The complexity of the [right-wing] mobilization has, however, agreed on an objective that has been heightened from the day after the Oct. 20 elections until now: no longer asking for a second round but for the annulment of the elections and the resignation of Evo Morales.

But who decided there should no longer be a second round, but [rather] elections without Morales and Carlos Mesa [the former Bolivian president who was runner-up in the Oct. 20 presidential election]?

The opposition’s leadership

Who leads the mobilized opposition to Morales? Zárate names several people who lead from the shadows, such as “Carlos Sánchez Berzain, the former government minister of Gonzalo Sánchez de Lozada, who is leading from Washington NGOs, and Branko Marinkovic, the president of the first Santa Cruz Civic Committee of 2008.”

Other figures have emerged, the main one being Fernando Camacho, who “with a group of businessmen lead the Civic Committee of Santa Cruz and lead this attempted coup d’état.”

That two people have been killed and several wounded increases the tension in this postelection conflict in Bolivia.

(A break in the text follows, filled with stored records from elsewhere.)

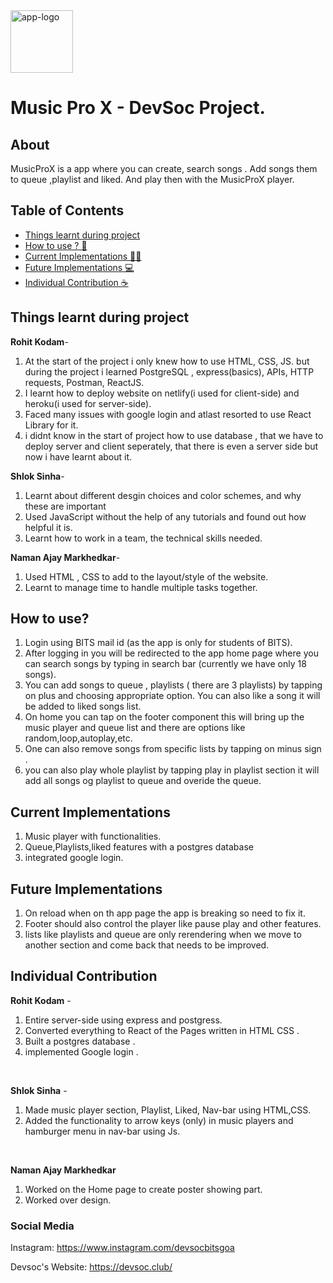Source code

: <img width="100" alt="app-logo" src="https://res.cloudinary.com/rohitkk432/image/upload/v1622039297/logo_ggfn18.png">

# Music Pro X - DevSoc Project.

## About
MusicProX is a app where you can create, search songs . Add songs them to queue ,playlist and liked.
And play then with the MusicProX player.

## Table of Contents
- [Things learnt during project](#things-learnt-during-project)
- [How to use ? 📖](#how-to-use)
- [Current Implementations 👨‍💻](#current-implementations)
- [Future Implementations 💻](#future-implementations)
- [Individual Contribution ☕](#individual-contribution)

## Things learnt during project 
**Rohit Kodam**-<br/>
1. At the start of the project i only knew how to use HTML, CSS, JS. but during the project i learned PostgreSQL , express(basics), APIs, HTTP requests, Postman, ReactJS.
2. I learnt how to deploy website on netlify(i used for client-side) and heroku(i used for server-side).
3. Faced many issues with google login and atlast resorted to use React Library for it.
4. i didnt know in the start of project how to use database , that we have to deploy server and client seperately, that there is even a server side but now i have learnt about it. 

**Shlok Sinha**-<br/>
1. Learnt about different desgin choices and color schemes, and why these are important
2. Used JavaScript without the help of any tutorials and found out how helpful it is.
3. Learnt how to work in a team, the technical skills needed.

**Naman Ajay Markhedkar**-<br/>
1. Used HTML , CSS to add to the layout/style of the website.
2. Learnt to manage time to handle multiple tasks together.

## How to use?
1. Login using BITS mail id (as the app is only for students of BITS).
2. After logging in you will be redirected to the app home page where you can search songs by typing in search bar (currently we have only 18 songs).
3. You can add songs to queue , playlists ( there are 3 playlists) by tapping on plus and choosing appropriate option. You can also like a song it will be added to liked songs list.
4. On home you can tap on the footer component this will bring up the music player and queue list and there are options like random,loop,autoplay,etc.
5. One can also remove songs from specific lists by tapping on minus sign .
6. you can also play whole playlist by tapping play in playlist section it will add all songs og playlist to queue and overide the queue.

## Current Implementations
1. Music player with functionalities.
2. Queue,Playlists,liked features with a postgres database
3. integrated google login.

## Future Implementations
1. On reload when on th app page the app is breaking so need to fix it.
2. Footer should also control the player like pause play and other features.
3. lists like playlists and queue are only rerendering when we move to another section and come back that needs to be improved.

## Individual Contribution
**Rohit Kodam** -<br />
1. Entire server-side using express and postgress.<br />
2. Converted everything to React of the Pages written in HTML CSS .<br />
3. Built a postgres database .<br />
4. implemented Google login .<br />
<br />

**Shlok Sinha** -<br>
1. Made music player section, Playlist, Liked, Nav-bar using HTML,CSS.<br />
2. Added the functionality to arrow keys (only) in music players and hamburger menu in nav-bar using Js.<br />
<br />

**Naman Ajay Markhedkar** <br />
1. Worked on the Home page to create poster showing part.
2. Worked over design.

### Social Media

Instagram: <https://www.instagram.com/devsocbitsgoa>

Devsoc's Website: <https://devsoc.club/>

The [current] scenario leaves traditional political parties aside, a phenomenon that has been going on for several years. Zárate situated the decline of the parties after the referendum vote of Feb. 21, 2016, held to find out if Evo Morales could run again for president [which Morales won].

Zárate explained: “The parties lost legitimacy; the only formula for defeating President Morales was to unite behind a nonparty banner. In the case of Comunidad Ciudadana, it was a short-term alliance; they had to put up a candidate, who turned out to be Mesa.

“The figure of Mesa, or the mayor of La Paz, as well as the October election, has already passed to second place in importance,” Zárate continued. “The real enemies are the [right-wing] radicals who do not come representing a political party and instead seek to carry out a coup d’état. Mesa did not attend the town hall meeting; he was booed several times, and he announced that on Sunday [Nov. 3] he will hold an ‘extraordinary assembly of the Citizen Community.’”

Along with that [attempt] comes a new phenomenon: Camacho, the main emerging figure, gained strength not only in Santa Cruz but also in La Paz and Andean areas. “Never had the Andean sectors accepted leadership from the east,” analyzed Columna Sur. [The eastern region is the center of political reaction.]

How to respond?

“The behavior of Evo Morales has been nonconfrontational, that is what he has told us, and we will always bet on peace and democracy,” emphasized Zárate.

This has meant MAS mobilizes to maintain a presence in the street without confrontation, in a scenario where, as the Bolivian government has condemned, the right seeks to generate violence, wound and kill.

Along with that, the [right-wing] gamble is on a binding audit in which 30 specialists from the Organization of American States participate. “If at any time the OAS recommends that we go for a second round, President Morales is willing; he is going to give everything possible to defuse this violence that comes from only one side, from a sector that wants to ignore the election,” explained Zárate.

What will the mobilized opposition say if the audit validates the results of Oct. 20 and indicates that Morales won in the first round? And if, on the other hand, the audit indicates that a second round is necessary, will they then not participate? Have they reached the point of no return?

It is a complex scenario, where, within the diversity of those who are mobilized [on the right], there is a leadership that has made the decision to carry out a coup d’état.